We found that hardware plays a huge role in the performance of these connections. The most important part of that being the encoding latency of the video. Encoding latency is the amount of time it takes for the hardware on a GPU to compress a frame of video captured off of the GPU to prepare it to be shipped across the internet to the guest PC. Nvidia’s NVENC is approximately 2.59 times faster than AMD VCE and 1.89 times faster than Intel Quick Sync. The median encoding latency for an Nvidia card is 5.8 milliseconds; whereas, the median encoding latency on VCE is 15.06 milliseconds. This encoding latency is measured across all Co-Play sessions in Parsec, so there’s definitely a performance difference between newer generation cards than older generation cards, which we will examine in a future post.

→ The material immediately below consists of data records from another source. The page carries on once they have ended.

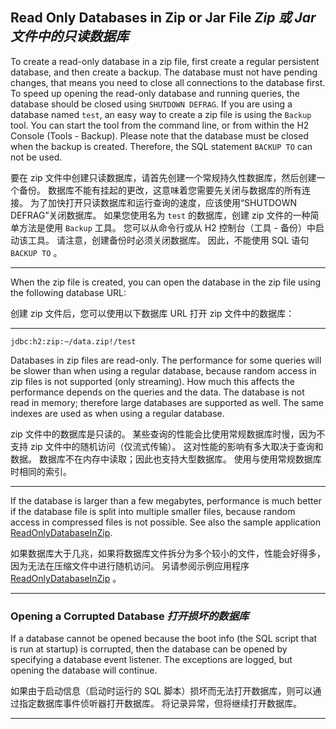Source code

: ## Read Only Databases in Zip or Jar File *Zip 或 Jar 文件中的只读数据库*

To create a read-only database in a zip file, first create a regular persistent database, and then create a backup.
The database must not have pending changes, that means you need to close all connections to the database first.
To speed up opening the read-only database and running queries, the database should be closed using `SHUTDOWN DEFRAG`.
If you are using a database named `test`, an easy way to create a zip file is using the `Backup` tool.
You can start the tool from the command line, or from within the H2 Console (Tools - Backup).
Please note that the database must be closed when the backup is created.
Therefore, the SQL statement `BACKUP TO` can not be used.


要在 zip 文件中创建只读数据库，请首先创建一个常规持久性数据库，然后创建一个备份。
数据库不能有挂起的更改，这意味着您需要先关闭与数据库的所有连接。
为了加快打开只读数据库和运行查询的速度，应该使用“SHUTDOWN DEFRAG”关闭数据库。
如果您使用名为 `test` 的数据库，创建 zip 文件的一种简单方法是使用 `Backup` 工具。
您可以从命令行或从 H2 控制台（工具 - 备份）中启动该工具。
请注意，创建备份时必须关闭数据库。
因此，不能使用 SQL 语句 `BACKUP TO` 。

---

When the zip file is created, you can open the database in the zip file using the following database URL:


创建 zip 文件后，您可以使用以下数据库 URL 打开 zip 文件中的数据库：

---

`jdbc:h2:zip:~/data.zip!/test`

Databases in zip files are read-only.
The performance for some queries will be slower than when using a regular database, because random access in zip files is not supported (only streaming).
How much this affects the performance depends on the queries and the data.
The database is not read in memory; therefore large databases are supported as well.
The same indexes are used as when using a regular database.


zip 文件中的数据库是只读的。
某些查询的性能会比使用常规数据库时慢，因为不支持 zip 文件中的随机访问（仅流式传输）。
这对性能的影响有多大取决于查询和数据。
数据库不在内存中读取；因此也支持大型数据库。
使用与使用常规数据库时相同的索引。

---

If the database is larger than a few megabytes, performance is much better if the database file is split into multiple smaller files, because random access in compressed files is not possible.
See also the sample application [ReadOnlyDatabaseInZip]().


如果数据库大于几兆，如果将数据库文件拆分为多个较小的文件，性能会好得多，因为无法在压缩文件中进行随机访问。
另请参阅示例应用程序 [ReadOnlyDatabaseInZip]() 。

---

### Opening a Corrupted Database *打开损坏的数据库*

If a database cannot be opened because the boot info (the SQL script that is run at startup) is corrupted, then the database can be opened by specifying a database event listener.
The exceptions are logged, but opening the database will continue.


如果由于启动信息（启动时运行的 SQL 脚本）损坏而无法打开数据库，则可以通过指定数据库事件侦听器打开数据库。
将记录异常，但将继续打开数据库。

---
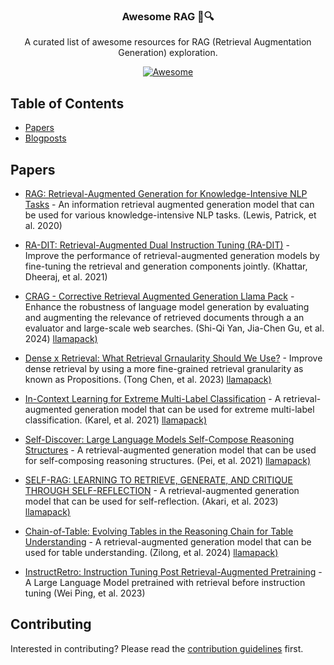 <p align="center">
<p align="center">
<h3 align="center">Awesome RAG 📄🔍</h3>
<p align="center">
  A curated list of awesome resources for RAG (Retrieval Augmentation Generation) exploration.
</p>
<p align="center">
  <a href="https://github.com/sindresorhus/awesome">
    <img alt="Awesome" src="https://cdn.rawgit.com/sindresorhus/awesome/d7305f38d29fed78fa85652e3a63e154dd8e8829/media/badge.svg">
  </a>
</p>
</p>

## Table of Contents

- [Papers](#papers)
- [Blogposts](#blogs)

## Papers

- [RAG: Retrieval-Augmented Generation for Knowledge-Intensive NLP Tasks](./papers/rag.md) - An information retrieval augmented generation model that can be used for various knowledge-intensive NLP tasks. (Lewis, Patrick, et al. 2020)

- [RA-DIT: Retrieval-Augmented Dual Instruction Tuning (RA-DIT)](./papers/ra-dit.md) - Improve the performance of retrieval-augmented generation models by fine-tuning the retrieval and generation components jointly. (Khattar, Dheeraj, et al. 2021)

- [CRAG - Corrective Retrieval Augmented Generation Llama Pack](./papers/crag.md) - Enhance the robustness of language model generation by evaluating and augmenting the relevance of retrieved documents through a an evaluator and large-scale web searches. (Shi-Qi Yan, Jia-Chen Gu, et al. 2024) [llamapack)](https://github.com/run-llama/llama_index/tree/main/llama-index-packs/llama-index-packs-corrective-rag)

- [Dense x Retrieval: What Retrieval Grnaularity Should We Use?](./papers/dense-retrieval.md) - Improve dense retrieval by using a more fine-grained retrieval granularity as known as Propositions. (Tong Chen, et al. 2023) [llamapack)](https://github.com/run-llama/llama_index/tree/main/llama-index-packs/llama-index-packs-dense-x-retrieval)

- [In-Context Learning for Extreme Multi-Label Classification](./papers/in-context-learning.md) - A retrieval-augmented generation model that can be used for extreme multi-label classification. (Karel, et al. 2021) [llamapack)](https://github.com/run-llama/llama_index/tree/main/llama-index-packs/llama-index-packs-infer-retrieve-rerank)

- [Self-Discover: Large Language Models Self-Compose Reasoning Structures](./papers/self-discover.md) - A retrieval-augmented generation model that can be used for self-composing reasoning structures. (Pei, et al. 2021) [llamapack)](https://github.com/run-llama/llama_index/tree/main/llama-index-packs/llama-index-packs-self-discover)

- [SELF-RAG: LEARNING TO RETRIEVE, GENERATE, AND CRITIQUE THROUGH SELF-REFLECTION](./papers/self-rag.md) - A retrieval-augmented generation model that can be used for self-reflection. (Akari, et al. 2023) [llamapack)](https://github.com/run-llama/llama_index/tree/main/llama-index-packs/llama-index-packs-self-rag)

- [Chain-of-Table: Evolving Tables in the Reasoning Chain for Table Understanding](./papers/chain-of-table.md) - A retrieval-augmented generation model that can be used for table understanding. (Zilong, et al. 2024) [llamapack)](https://github.com/run-llama/llama_index/tree/main/llama-index-packs/llama-index-packs-tables)

- [InstructRetro: Instruction Tuning Post Retrieval-Augmented Pretraining](./papers/instructretro.md) - A Large Language Model pretrained with retrieval before instruction tuning (Wei Ping, et al. 2023)

## Contributing
Interested in contributing? Please read the [contribution guidelines](CONTRIBUTING.md) first.
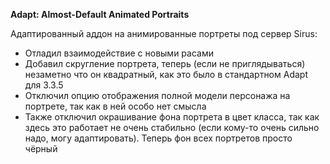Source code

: **Adapt: Almost-Default Animated Portraits**

Адаптированный аддон на анимированные портреты под сервер Sirus:
 - Отладил взаимодействие с новыми расами
 - Добавил скругление портрета, теперь (если не приглядываться) незаметно что он квадратный, как это было в стандартном Adapt для 3.3.5
 - Отключил опцию отображения полной модели персонажа на портрете, так как в ней особо нет смысла
 - Также отключил окрашивание фона портрета в цвет класса, так как здесь это работает не очень стабильно (если кому-то очень сильно надо, могу адаптировать). Теперь фон всех портретов просто чёрный
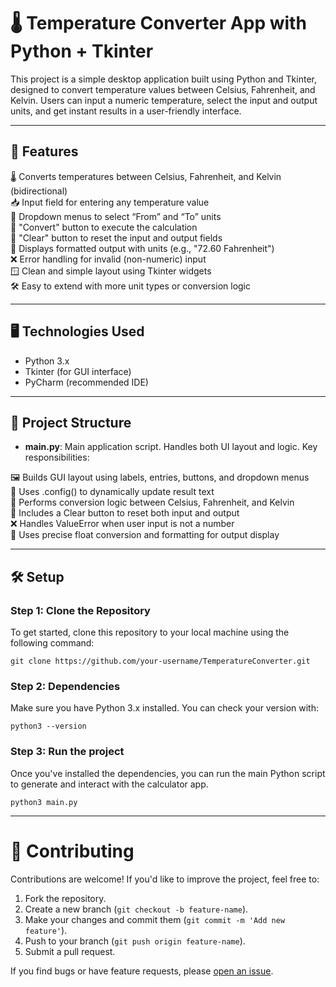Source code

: # 🌡️ Temperature Converter App with Python + Tkinter

This project is a simple desktop application built using Python and Tkinter, designed to convert temperature values between Celsius, Fahrenheit, and Kelvin. Users can input a numeric temperature, select the input and output units, and get instant results in a user-friendly interface.

---

## 🚀 Features

🌡️ Converts temperatures between Celsius, Fahrenheit, and Kelvin (bidirectional) <br>
📥 Input field for entering any temperature value <br>
🔘 Dropdown menus to select “From” and “To” units <br>
🎯 "Convert" button to execute the calculation <br>
🧹 "Clear" button to reset the input and output fields <br>
📢 Displays formatted output with units (e.g., "72.60 Fahrenheit") <br>
❌ Error handling for invalid (non-numeric) input <br>
🪟 Clean and simple layout using Tkinter widgets <br>
🛠️ Easy to extend with more unit types or conversion logic <br>

---

## 🖥️ Technologies Used

- Python 3.x
- Tkinter (for GUI interface)
- PyCharm (recommended IDE)

---

## 📂 Project Structure

- **main.py**: Main application script. Handles both UI layout and logic. Key responsibilities:

🖼️ Builds GUI layout using labels, entries, buttons, and dropdown menus <br>
🔁 Uses .config() to dynamically update result text <br>
🧠 Performs conversion logic between Celsius, Fahrenheit, and Kelvin <br>
🧹 Includes a Clear button to reset both input and output <br>
❌ Handles ValueError when user input is not a number <br>
📏 Uses precise float conversion and formatting for output display <br>


---

## 🛠️ Setup

### Step 1: Clone the Repository

To get started, clone this repository to your local machine using the following command:

`git clone https://github.com/your-username/TemperatureConverter.git`

### Step 2: Dependencies

Make sure you have Python 3.x installed. You can check your version with:

`python3 --version`

### Step 3: Run the project

Once you've installed the dependencies, you can run the main Python script to generate and interact with the calculator app.

`python3 main.py`

---

# 🤝 Contributing

Contributions are welcome! If you'd like to improve the project, feel free to:

1. Fork the repository.
2. Create a new branch (`git checkout -b feature-name`).
3. Make your changes and commit them (`git commit -m 'Add new feature'`).
4. Push to your branch (`git push origin feature-name`).
5. Submit a pull request.

If you find bugs or have feature requests, please [open an issue](https://github.com/ximenes13/Calculator/issues).

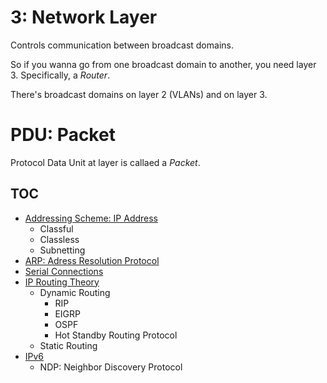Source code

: # 3: Network Layer

Controls communication between broadcast domains.

So if you wanna go from one broadcast domain to another, you need layer 3. Specifically, a _Router_.

There's broadcast domains on layer 2 (VLANs) and on layer 3.

# PDU: Packet

Protocol Data Unit at layer is callaed a _Packet_.

## TOC

* [Addressing Scheme: IP Address](./ip)
  * Classful
  * Classless
  * Subnetting
* [ARP: Adress Resolution Protocol](./arp)
* [Serial Connections](./serial)
* [IP Routing Theory](./iprouting)
  * Dynamic Routing
    * RIP
    * EIGRP
    * OSPF
    * Hot Standby Routing Protocol
  * Static Routing
* [IPv6](./ipv6)
  * NDP: Neighbor Discovery Protocol
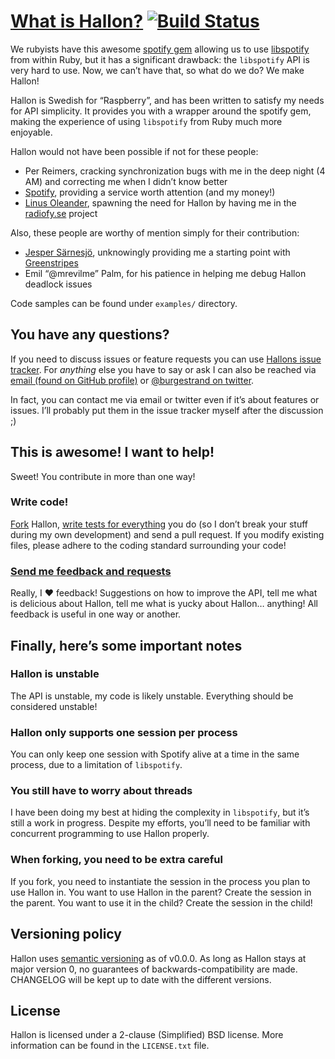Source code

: [What is Hallon?][] [![Build Status][]](http://travis-ci.org/Burgestrand/Hallon)
===============

We rubyists have this awesome [spotify gem][] allowing us to use [libspotify][] from within Ruby, but it has a significant drawback: the `libspotify` API is very hard to use. Now, we can’t have that, so what do we do? We make Hallon!

Hallon is Swedish for “Raspberry”, and has been written to satisfy my needs for API simplicity. It provides you with a wrapper around the spotify gem, making the experience of using `libspotify` from Ruby much more enjoyable.

Hallon would not have been possible if not for these people:

- Per Reimers, cracking synchronization bugs with me in the deep night (4 AM) and correcting me when I didn’t know better
- [Spotify][], providing a service worth attention (and my money!)
- [Linus Oleander][], spawning the need for Hallon by having me in the [radiofy.se](http://radiofy.se) project

Also, these people are worthy of mention simply for their contribution:

- [Jesper Särnesjö][], unknowingly providing me a starting point with [Greenstripes][]
- Emil “@mrevilme” Palm, for his patience in helping me debug Hallon deadlock issues

Code samples can be found under `examples/` directory.

You have any questions?
-----------------------
If you need to discuss issues or feature requests you can use [Hallons issue tracker](http://github.com/Burgestrand/Hallon/issues). For *anything* else you have to say or ask I can also be reached via [email (found on GitHub profile)](http://github.com/Burgestrand) or [@burgestrand on twitter](http://twitter.com/Burgestrand).

In fact, you can contact me via email or twitter even if it’s about features or issues. I’ll probably put them in the issue tracker myself after the discussion ;)

This is awesome! I want to help!
--------------------------------
Sweet! You contribute in more than one way!

### Write code!
[Fork](http://help.github.com/forking/) Hallon, [write tests for everything](http://relishapp.com/rspec) you do (so I don’t break your stuff during my own development) and send a pull request. If you modify existing files, please adhere to the coding standard surrounding your code!

### [Send me feedback and requests](http://github.com/Burgestrand/Hallon/issues)
Really, I ❤ feedback! Suggestions on how to improve the API, tell me what is delicious about Hallon, tell me what is yucky about Hallon… anything! All feedback is useful in one way or another.

Finally, here’s some important notes
------------------------------------

### Hallon is unstable
The API is unstable, my code is likely unstable. Everything should be considered unstable!

### Hallon only supports one session per process
You can only keep one session with Spotify alive at a time in the same process, due to a limitation of `libspotify`.

### You still have to worry about threads
I have been doing my best at hiding the complexity in `libspotify`, but it’s still a work in progress. Despite my efforts, you’ll need to be familiar with concurrent programming to use Hallon properly.

### When forking, you need to be extra careful
If you fork, you need to instantiate the session in the process you plan to use Hallon in. You want to use Hallon in the parent? Create the session in the parent. You want to use it in the child? Create the session in the child!

Versioning policy
-----------------
Hallon uses [semantic versioning](http://semver.org) as of v0.0.0. As long
as Hallon stays at major version 0, no guarantees of backwards-compatibility
are made. CHANGELOG will be kept up to date with the different versions.

License
-------
Hallon is licensed under a 2-clause (Simplified) BSD license. More information can be found in the `LICENSE.txt` file.

[spotify gem]:     https://rubygems.org/gems/spotify
[libspotify]:      http://developer.spotify.com/en/libspotify/overview/
[Greenstripes]:    http://github.com/sarnesjo/greenstripes
[Jesper Särnesjö]: http://jesper.sarnesjo.org/
[Linus Oleander]:  https://github.com/oleander
[Spotify]:         http://spotify.com/
[What is Hallon?]: http://burgestrand.se/articles/hallon-delicious-ruby-bindings-to-libspotify.html
[Build Status]:    https://secure.travis-ci.org/Burgestrand/Hallon.png
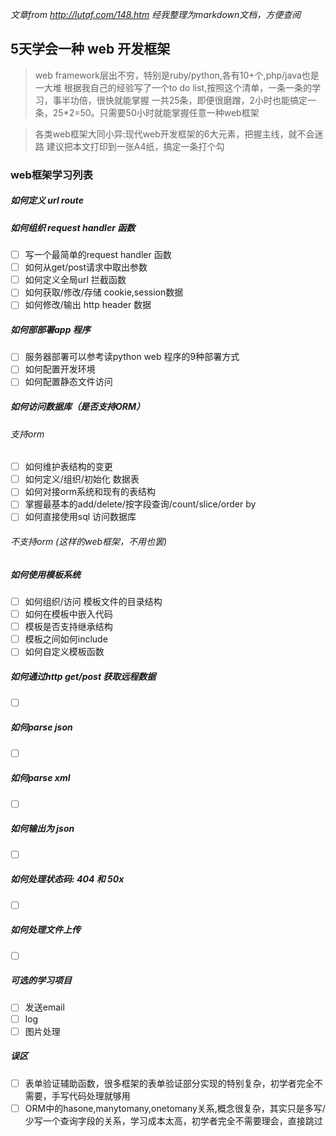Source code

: *文章from http://lutaf.com/148.htm 经我整理为markdown文档，方便查阅*
## 5天学会一种 web 开发框架
> web framework层出不穷，特别是ruby/python,各有10+个,php/java也是一大堆 根据我自己的经验写了一个to do list,按照这个清单，一条一条的学习，事半功倍，很快就能掌握 一共25条，即便很磨蹭，2小时也能搞定一条，25*2=50。只需要50小时就能掌握任意一种web框架

> 各类web框架大同小异:现代web开发框架的6大元素，把握主线，就不会迷路
> 建议把本文打印到一张A4纸，搞定一条打个勾

### web框架学习列表

##### 如何定义 url route

#####  如何组织 request handler 函数 
-[ ] 写一个最简单的request handler 函数
-[ ] 如何从get/post请求中取出参数
-[ ] 如何定义全局url 拦截函数
-[ ] 如何获取/修改/存储 cookie,session数据
-[ ] 如何修改/输出 http header 数据
##### 如何部部署app 程序
-[ ] 服务器部署可以参考读python web 程序的9种部署方式
-[ ] 如何配置开发环境
-[ ] 如何配置静态文件访问
##### 如何访问数据库（是否支持ORM）
###### 支持orm
-[ ] 如何维护表结构的变更
-[ ] 如何定义/组织/初始化 数据表
-[ ] 如何对接orm系统和现有的表结构
-[ ] 掌握最基本的add/delete/按字段查询/count/slice/order by
-[ ] 如何直接使用sql 访问数据库
###### 不支持orm (这样的web框架，不用也罢)
##### 如何使用模板系统
- [ ] 如何组织/访问 模板文件的目录结构
- [ ] 如何在模板中嵌入代码
- [ ] 模板是否支持继承结构
- [ ] 模板之间如何include
- [ ] 如何自定义模板函数

##### 如何通过http get/post 获取远程数据

- [ ] ​

##### 如何parse json

- [ ] ​

#####  如何parse xml

- [ ] ​

##### 如何输出为 json

- [ ] ​

##### 如何处理状态码: 404 和 50x

- [ ] ​

##### 如何处理文件上传

- [ ] ​

##### 可选的学习项目
- [ ] 发送email
- [ ] log
- [ ] 图片处理
##### 误区
- [ ] 表单验证辅助函数，很多框架的表单验证部分实现的特别复杂，初学者完全不需要，手写代码处理就够用
- [ ] ORM中的hasone,manytomany,onetomany关系,概念很复杂，其实只是多写/少写一个查询字段的关系，学习成本太高，初学者完全不需要理会，直接跳过
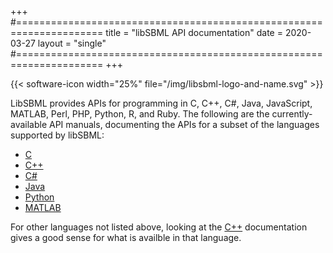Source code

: +++
#=====================================================================
title  = "libSBML API documentation"
date   = 2020-03-27
layout = "single"
#=====================================================================
+++

{{< software-icon width="25%" file="/img/libsbml-logo-and-name.svg" >}}

LibSBML provides APIs for programming in C, C++, C#, Java, JavaScript, MATLAB, Perl, PHP, Python, R, and Ruby.  The following are the currently-available API manuals, documenting the APIs for a subset of the languages supported by libSBML:

* [C](c)
* [C++](c++)
* [C#](csharp)
* [Java](java)
* [Python](python)
* [MATLAB](matlab)

For other languages not listed above, looking at the [C++](c++-api) documentation gives a good sense for what is availble in that language.
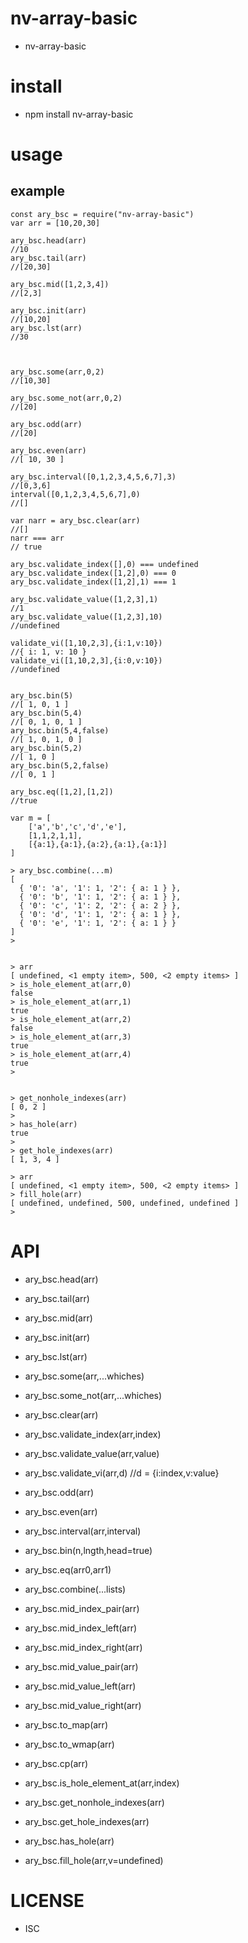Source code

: nv-array-basic
============
- nv-array-basic 


install
=======
- npm install nv-array-basic 

usage
=====
    
example
-------

    const ary_bsc = require("nv-array-basic")
    var arr = [10,20,30]

    ary_bsc.head(arr)
    //10
    ary_bsc.tail(arr)
    //[20,30]

    ary_bsc.mid([1,2,3,4])
    //[2,3]

    ary_bsc.init(arr)
    //[10,20]
    ary_bsc.lst(arr)
    //30



    ary_bsc.some(arr,0,2)
    //[10,30]

    ary_bsc.some_not(arr,0,2)
    //[20]

    ary_bsc.odd(arr)
    //[20]

    ary_bsc.even(arr)
    //[ 10, 30 ]

    ary_bsc.interval([0,1,2,3,4,5,6,7],3)
    //[0,3,6]
    interval([0,1,2,3,4,5,6,7],0)
    //[]

    var narr = ary_bsc.clear(arr)
    //[]
    narr === arr 
    // true

    ary_bsc.validate_index([],0) === undefined
    ary_bsc.validate_index([1,2],0) === 0
    ary_bsc.validate_index([1,2],1) === 1

    ary_bsc.validate_value([1,2,3],1)
    //1
    ary_bsc.validate_value([1,2,3],10)
    //undefined
    
    validate_vi([1,10,2,3],{i:1,v:10})
    //{ i: 1, v: 10 }
    validate_vi([1,10,2,3],{i:0,v:10})
    //undefined


    ary_bsc.bin(5)
    //[ 1, 0, 1 ]
    ary_bsc.bin(5,4)
    //[ 0, 1, 0, 1 ]
    ary_bsc.bin(5,4,false)
    //[ 1, 0, 1, 0 ]
    ary_bsc.bin(5,2)
    //[ 1, 0 ]
    ary_bsc.bin(5,2,false)
    //[ 0, 1 ]

    ary_bsc.eq([1,2],[1,2])
    //true

    var m = [
        ['a','b','c','d','e'],
        [1,1,2,1,1],
        [{a:1},{a:1},{a:2},{a:1},{a:1}]
    ]
    
    > ary_bsc.combine(...m)
    [
      { '0': 'a', '1': 1, '2': { a: 1 } },
      { '0': 'b', '1': 1, '2': { a: 1 } },
      { '0': 'c', '1': 2, '2': { a: 2 } },
      { '0': 'd', '1': 1, '2': { a: 1 } },
      { '0': 'e', '1': 1, '2': { a: 1 } }
    ]
    >


    > arr
    [ undefined, <1 empty item>, 500, <2 empty items> ]
    > is_hole_element_at(arr,0)
    false
    > is_hole_element_at(arr,1)
    true
    > is_hole_element_at(arr,2)
    false
    > is_hole_element_at(arr,3)
    true
    > is_hole_element_at(arr,4)
    true
    >
    
    
    > get_nonhole_indexes(arr)
    [ 0, 2 ]
    >
    > has_hole(arr)
    true
    >
    > get_hole_indexes(arr)
    [ 1, 3, 4 ]
    
    > arr
    [ undefined, <1 empty item>, 500, <2 empty items> ]
    > fill_hole(arr)
    [ undefined, undefined, 500, undefined, undefined ]
    >


API
====
- ary\_bsc.head(arr)
- ary\_bsc.tail(arr)
- ary\_bsc.mid(arr)
- ary\_bsc.init(arr)
- ary\_bsc.lst(arr)
- ary\_bsc.some(arr,...whiches)
- ary\_bsc.some\_not(arr,...whiches)
- ary\_bsc.clear(arr)
- ary\_bsc.validate\_index(arr,index)
- ary\_bsc.validate\_value(arr,value)
- ary\_bsc.validate\_vi(arr,d)  //d = {i:index,v:value}
- ary\_bsc.odd(arr)
- ary\_bsc.even(arr)
- ary\_bsc.interval(arr,interval)
- ary\_bsc.bin(n,lngth,head=true)
- ary\_bsc.eq(arr0,arr1)
- ary\_bsc.combine(...lists)
- ary\_bsc.mid\_index\_pair(arr)
- ary\_bsc.mid\_index\_left(arr)
- ary\_bsc.mid\_index\_right(arr)
- ary\_bsc.mid\_value\_pair(arr)
- ary\_bsc.mid\_value\_left(arr)
- ary\_bsc.mid\_value\_right(arr)
- ary\_bsc.to\_map(arr)
- ary\_bsc.to\_wmap(arr)
- ary\_bsc.cp(arr)

- ary\_bsc.is\_hole\_element\_at(arr,index)
- ary\_bsc.get\_nonhole\_indexes(arr) 
- ary\_bsc.get\_hole\_indexes(arr) 
- ary\_bsc.has\_hole(arr)
- ary\_bsc.fill\_hole(arr,v=undefined) 


LICENSE
=======
- ISC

https://blog.parsecgaming.com/nvidi...latency-in-parsec-co-op-sessions-713b9e1e048a

The problem seems to stem from the fact that AMD's VCE performance has regressed across generations, comparing R9 380/285 and which uses VCE3.0, tops out at 128fps at 1080p H264 Quality, FuryX drops to 77fps and RX 480/470 drops further to 55fps.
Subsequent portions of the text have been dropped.